### EXERCISE MATERIAL
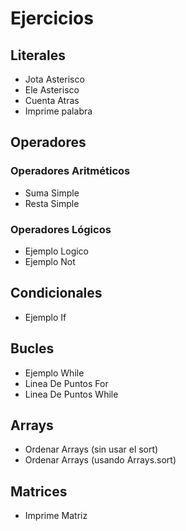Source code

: # Ejercicios

## Literales
* Jota Asterisco
* Ele Asterisco
* Cuenta Atras
* Imprime palabra 
## Operadores

### Operadores Aritméticos
* Suma Simple
* Resta Simple
### Operadores Lógicos
* Ejemplo Logico
* Ejemplo Not
## Condicionales
* Ejemplo If
## Bucles
* Ejemplo While
* Linea De Puntos For
* Linea De Puntos While
## Arrays
* Ordenar Arrays (sin usar el sort)
* Ordenar Arrays (usando Arrays.sort)
## Matrices
* Imprime Matriz
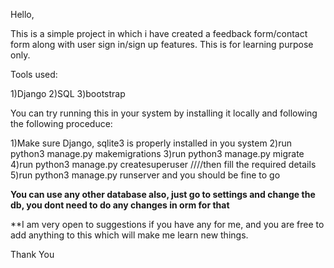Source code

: Hello,

This is a simple project in which i have created a feedback form/contact form along with user sign in/sign up features.
This is for learning purpose only.

Tools used:

1)Django
2)SQL
3)bootstrap


You can try running this in your system by installing it locally and following the following proceduce:

1)Make sure Django, sqlite3 is properly installed in you system
2)run python3 manage.py makemigrations
3)run python3 manage.py migrate
4)run python3 manage.py createsuperuser    ////then fill the required details
5)run python3 manage.py runserver and you should be fine to go

**You can use any other database also, just go to settings and change the db, you dont need to do any changes in orm for that**

**I am very open to suggestions if you have any for me, and you are free to add anything to this which will make me learn new things.



Thank You
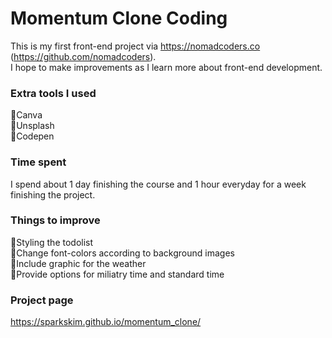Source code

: # Momentum Clone Coding

This is my first front-end project via https://nomadcoders.co (https://github.com/nomadcoders). \
I hope to make improvements as I learn more about front-end development.

### Extra tools I used 
🔹Canva\
🔹Unsplash\
🔹Codepen

### Time spent
I spend about 1 day finishing the course and 1 hour everyday for a week finishing the project.

### Things to improve
🔹Styling the todolist\
🔹Change font-colors according to background images\
🔹Include graphic for the weather\
🔹Provide options for miliatry time and standard time

### Project page
https://sparkskim.github.io/momentum_clone/

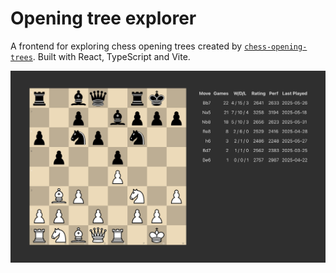 # Opening tree explorer

A frontend for exploring chess opening trees created by [`chess-opening-trees`](https://github.com/isofarro/chess-opening-trees). Built with React, TypeScript and Vite.

![Tree Explorer screenshot](/public/opening-tree-explorer.png)
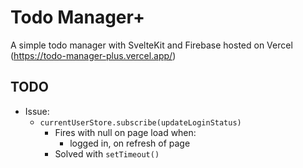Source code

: # Todo Manager+

A simple todo manager with SvelteKit and Firebase hosted on Vercel (https://todo-manager-plus.vercel.app/)

## TODO

- Issue:
    - `currentUserStore.subscribe(updateLoginStatus)`
        - Fires with null on page load when:
            - logged in, on refresh of page
        - Solved with `setTimeout()`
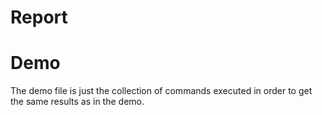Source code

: # Report

# Demo
The demo file is just the collection of commands executed in order to get the same results as in the demo.
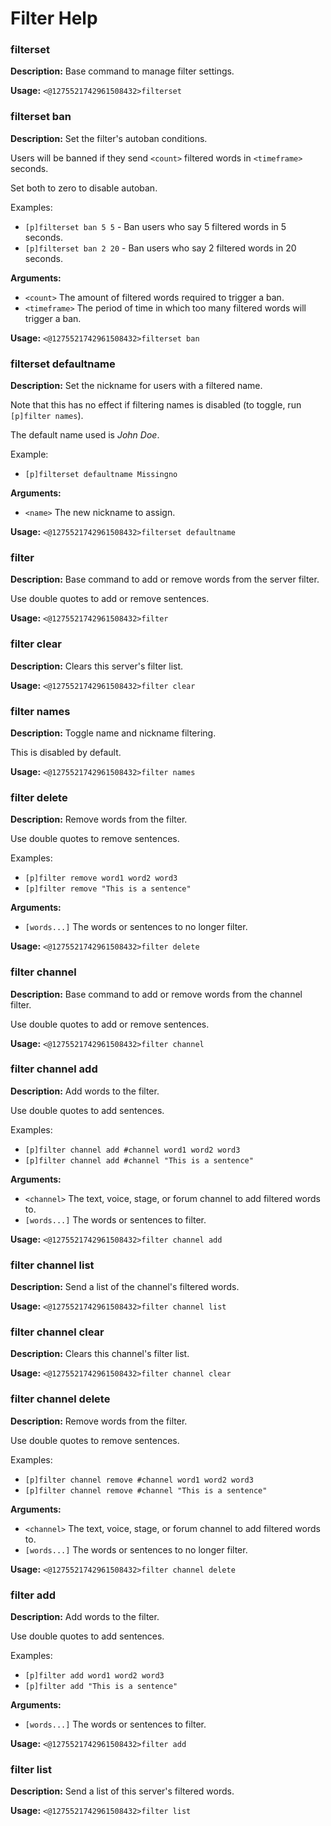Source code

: # Filter Help

### filterset

**Description:** Base command to manage filter settings.

**Usage:** `<@1275521742961508432>filterset`

### filterset ban

**Description:** Set the filter's autoban conditions.

Users will be banned if they send `<count>` filtered words in
`<timeframe>` seconds.

Set both to zero to disable autoban.

Examples:
- `[p]filterset ban 5 5` - Ban users who say 5 filtered words in 5 seconds.
- `[p]filterset ban 2 20` - Ban users who say 2 filtered words in 20 seconds.

**Arguments:**

- `<count>` The amount of filtered words required to trigger a ban.
- `<timeframe>` The period of time in which too many filtered words will trigger a ban.

**Usage:** `<@1275521742961508432>filterset ban`

### filterset defaultname

**Description:** Set the nickname for users with a filtered name.

Note that this has no effect if filtering names is disabled
(to toggle, run `[p]filter names`).

The default name used is *John Doe*.

Example:
- `[p]filterset defaultname Missingno`

**Arguments:**

- `<name>` The new nickname to assign.

**Usage:** `<@1275521742961508432>filterset defaultname`

### filter

**Description:** Base command to add or remove words from the server filter.

Use double quotes to add or remove sentences.

**Usage:** `<@1275521742961508432>filter`

### filter clear

**Description:** Clears this server's filter list.

**Usage:** `<@1275521742961508432>filter clear`

### filter names

**Description:** Toggle name and nickname filtering.

This is disabled by default.

**Usage:** `<@1275521742961508432>filter names`

### filter delete

**Description:** Remove words from the filter.

Use double quotes to remove sentences.

Examples:
- `[p]filter remove word1 word2 word3`
- `[p]filter remove "This is a sentence"`

**Arguments:**

- `[words...]` The words or sentences to no longer filter.

**Usage:** `<@1275521742961508432>filter delete`

### filter channel

**Description:** Base command to add or remove words from the channel filter.

Use double quotes to add or remove sentences.

**Usage:** `<@1275521742961508432>filter channel`

### filter channel add

**Description:** Add words to the filter.

Use double quotes to add sentences.

Examples:
- `[p]filter channel add #channel word1 word2 word3`
- `[p]filter channel add #channel "This is a sentence"`

**Arguments:**

- `<channel>` The text, voice, stage, or forum channel to add filtered words to.
- `[words...]` The words or sentences to filter.

**Usage:** `<@1275521742961508432>filter channel add`

### filter channel list

**Description:** Send a list of the channel's filtered words.

**Usage:** `<@1275521742961508432>filter channel list`

### filter channel clear

**Description:** Clears this channel's filter list.

**Usage:** `<@1275521742961508432>filter channel clear`

### filter channel delete

**Description:** Remove words from the filter.

Use double quotes to remove sentences.

Examples:
- `[p]filter channel remove #channel word1 word2 word3`
- `[p]filter channel remove #channel "This is a sentence"`

**Arguments:**

- `<channel>` The text, voice, stage, or forum channel to add filtered words to.
- `[words...]` The words or sentences to no longer filter.

**Usage:** `<@1275521742961508432>filter channel delete`

### filter add

**Description:** Add words to the filter.

Use double quotes to add sentences.

Examples:
- `[p]filter add word1 word2 word3`
- `[p]filter add "This is a sentence"`

**Arguments:**

- `[words...]` The words or sentences to filter.

**Usage:** `<@1275521742961508432>filter add`

### filter list

**Description:** Send a list of this server's filtered words.

**Usage:** `<@1275521742961508432>filter list`

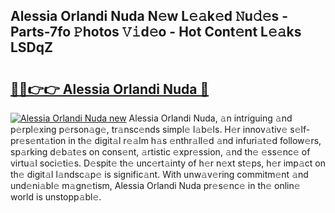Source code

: ## Alessia Orlandi Nuda N𝚎w L𝚎𝚊k𝚎d 𝙽u𝚍𝚎s - Parts-7fo 𝙿hotos 𝚅𝚒d𝚎o - Hot Cont𝚎nt L𝚎𝚊ks LSDqZ

# <h2><a href="http://kvdsrq.teov.top/?on=Alessia+Orlandi+Nuda">🔗🔗👉👉 Alessia Orlandi Nuda 🔗</a></h2>

[![Alessia Orlandi Nuda new](https://i.imgur.com/QqkWNDz.gif)](http://kvdsrq.teov.top/?on=Alessia+Orlandi+Nuda)
Alessia Orlandi Nuda, 𝚊n intriguing 𝚊nd p𝚎rpl𝚎xing p𝚎rson𝚊g𝚎, tr𝚊nsc𝚎nds simpl𝚎 l𝚊b𝚎ls. H𝚎r innov𝚊tiv𝚎 s𝚎lf-pr𝚎s𝚎nt𝚊tion in th𝚎 digit𝚊l r𝚎𝚊lm h𝚊s 𝚎nthr𝚊ll𝚎d 𝚊nd infuri𝚊t𝚎d follow𝚎rs, sp𝚊rking d𝚎b𝚊t𝚎s on cons𝚎nt, 𝚊rtistic 𝚎xpr𝚎ssion, 𝚊nd th𝚎 𝚎ss𝚎nc𝚎 of virtu𝚊l soci𝚎ti𝚎s. D𝚎spit𝚎 th𝚎 unc𝚎rt𝚊inty of h𝚎r n𝚎xt st𝚎ps, h𝚎r imp𝚊ct on th𝚎 digit𝚊l l𝚊ndsc𝚊p𝚎 is signific𝚊nt. With unw𝚊v𝚎ring commitm𝚎nt 𝚊nd und𝚎ni𝚊bl𝚎 m𝚊gn𝚎tism, Alessia Orlandi Nuda pr𝚎s𝚎nc𝚎 in th𝚎 onlin𝚎 world is unstopp𝚊bl𝚎.
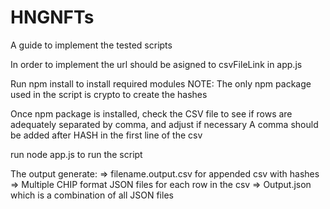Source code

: # HNGNFTs
A guide to implement the tested scripts

<!-- Asigning the csvFileLink -->
In order to implement the url should be asigned to csvFileLink in app.js

<!-- Importing Variables -->
Run npm install to install required modules
NOTE: The only npm  package used in the script is crypto to create the hashes

<!-- Make Adjustements -->
Once npm package is installed, check the CSV file to see if rows are adequately separated by comma, and adjust if necessary
A comma should be added after HASH in the first line of the csv


<!-- RUN THE SCRPT -->
run node app.js to run the script

<!-- OUTPUT -->
The output generate: 
 => filename.output.csv for appended csv with hashes
 => Multiple CHIP format JSON files for each row in the csv
 => Output.json which is a combination of all JSON files
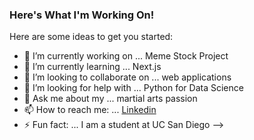 ### Here's What I'm Working On!
Here are some ideas to get you started:

- 🔭 I’m currently working on ... Meme Stock Project
- 🌱 I’m currently learning ... Next.js
- 👯 I’m looking to collaborate on ... web applications
- 🤔 I’m looking for help with ... Python for Data Science
- 💬 Ask me about my ... martial arts passion
- 📫 How to reach me: ... [Linkedin](https://linkedin.com/in/dbayanda)
- ⚡ Fun fact: ... I am a student at UC San Diego
-->
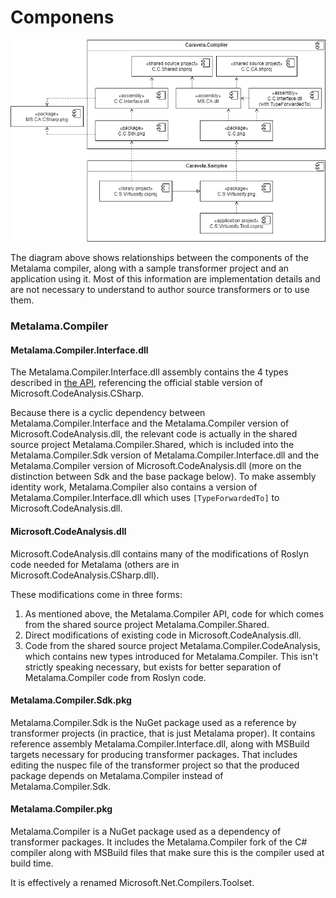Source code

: # Componens

![Component diagram of the Metalama compiler](Metalama.Compiler.png)

The diagram above shows relationships between the components of the Metalama compiler, along with a sample transformer project and an application using it. Most of this information are implementation details and are not necessary to understand to author source transformers or to use them.

### Metalama.Compiler

#### Metalama.Compiler.Interface.dll

The Metalama.Compiler.Interface.dll assembly contains the 4 types described in [the API](API.md), referencing the official stable version of Microsoft.CodeAnalysis.CSharp.

Because there is a cyclic dependency between Metalama.Compiler.Interface and the Metalama.Compiler version of Microsoft.CodeAnalysis.dll, the relevant code is actually in the shared source project Metalama.Compiler.Shared, which is included into the Metalama.Compiler.Sdk version of Metalama.Compiler.Interface.dll and the Metalama.Compiler version of Microsoft.CodeAnalysis.dll (more on the distinction between Sdk and the base package below). To make assembly identity work, Metalama.Compiler also contains a version of Metalama.Compiler.Interface.dll which uses `[TypeForwardedTo]` to Microsoft.CodeAnalysis.dll.

#### Microsoft.CodeAnalysis.dll

Microsoft.CodeAnalysis.dll contains many of the modifications of Roslyn code needed for Metalama (others are in Microsoft.CodeAnalysis.CSharp.dll).

These modifications come in three forms:

1. As mentioned above, the Metalama.Compiler API, code for which comes from the shared source project Metalama.Compiler.Shared.
2. Direct modifications of existing code in Microsoft.CodeAnalysis.dll.
3. Code from the shared source project Metalama.Compiler.CodeAnalysis, which contains new types introduced for Metalama.Compiler. This isn't strictly speaking necessary, but exists for better separation of Metalama.Compiler code from Roslyn code.

#### Metalama.Compiler.Sdk.pkg

Metalama.Compiler.Sdk is the NuGet package used as a reference by transformer projects (in practice, that is just Metalama proper). It contains reference assembly Metalama.Compiler.Interface.dll, along with MSBuild targets necessary for producing transformer packages. That includes editing the nuspec file of the transformer project so that the produced package depends on Metalama.Compiler instead of Metalama.Compiler.Sdk.

#### Metalama.Compiler.pkg

Metalama.Compiler is a NuGet package used as a dependency of transformer packages. It includes the Metalama.Compiler fork of the C# compiler along with MSBuild files that make sure this is the compiler used at build time.

It is effectively a renamed Microsoft.Net.Compilers.Toolset.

### GOAL OF THE EXERCISE
Could you repeat, exactly, only the lines above starting at the one that has "### Extra tools I used" and stopping after the one that has "- logged in, on refresh of page", without the pictures?

### REPLY TO THE TASK
### Extra tools I used 
🔹Canva\
🔹Unsplash\
🔹Codepen

### Time spent
I spend about 1 day finishing the course and 1 hour everyday for a week finishing the project.

### Things to improve
🔹Styling the todolist\
🔹Change font-colors according to background images\
🔹Include graphic for the weather\
🔹Provide options for miliatry time and standard time

### Project page
https://sparkskim.github.io/momentum_clone/

 # Opening tree explorer

A frontend for exploring chess opening trees created by [`chess-opening-trees`](https://github.com/isofarro/chess-opening-trees). Built with React, TypeScript and Vite.

![Tree Explorer screenshot](/public/opening-tree-explorer.png)
Source code

: # Todo Manager+

A simple todo manager with SvelteKit and Firebase hosted on Vercel (https://todo-manager-plus.vercel.app/)

## TODO

- Issue:
    - `currentUserStore.subscribe(updateLoginStatus)`
        - Fires with null on page load when:
            - logged in, on refresh of page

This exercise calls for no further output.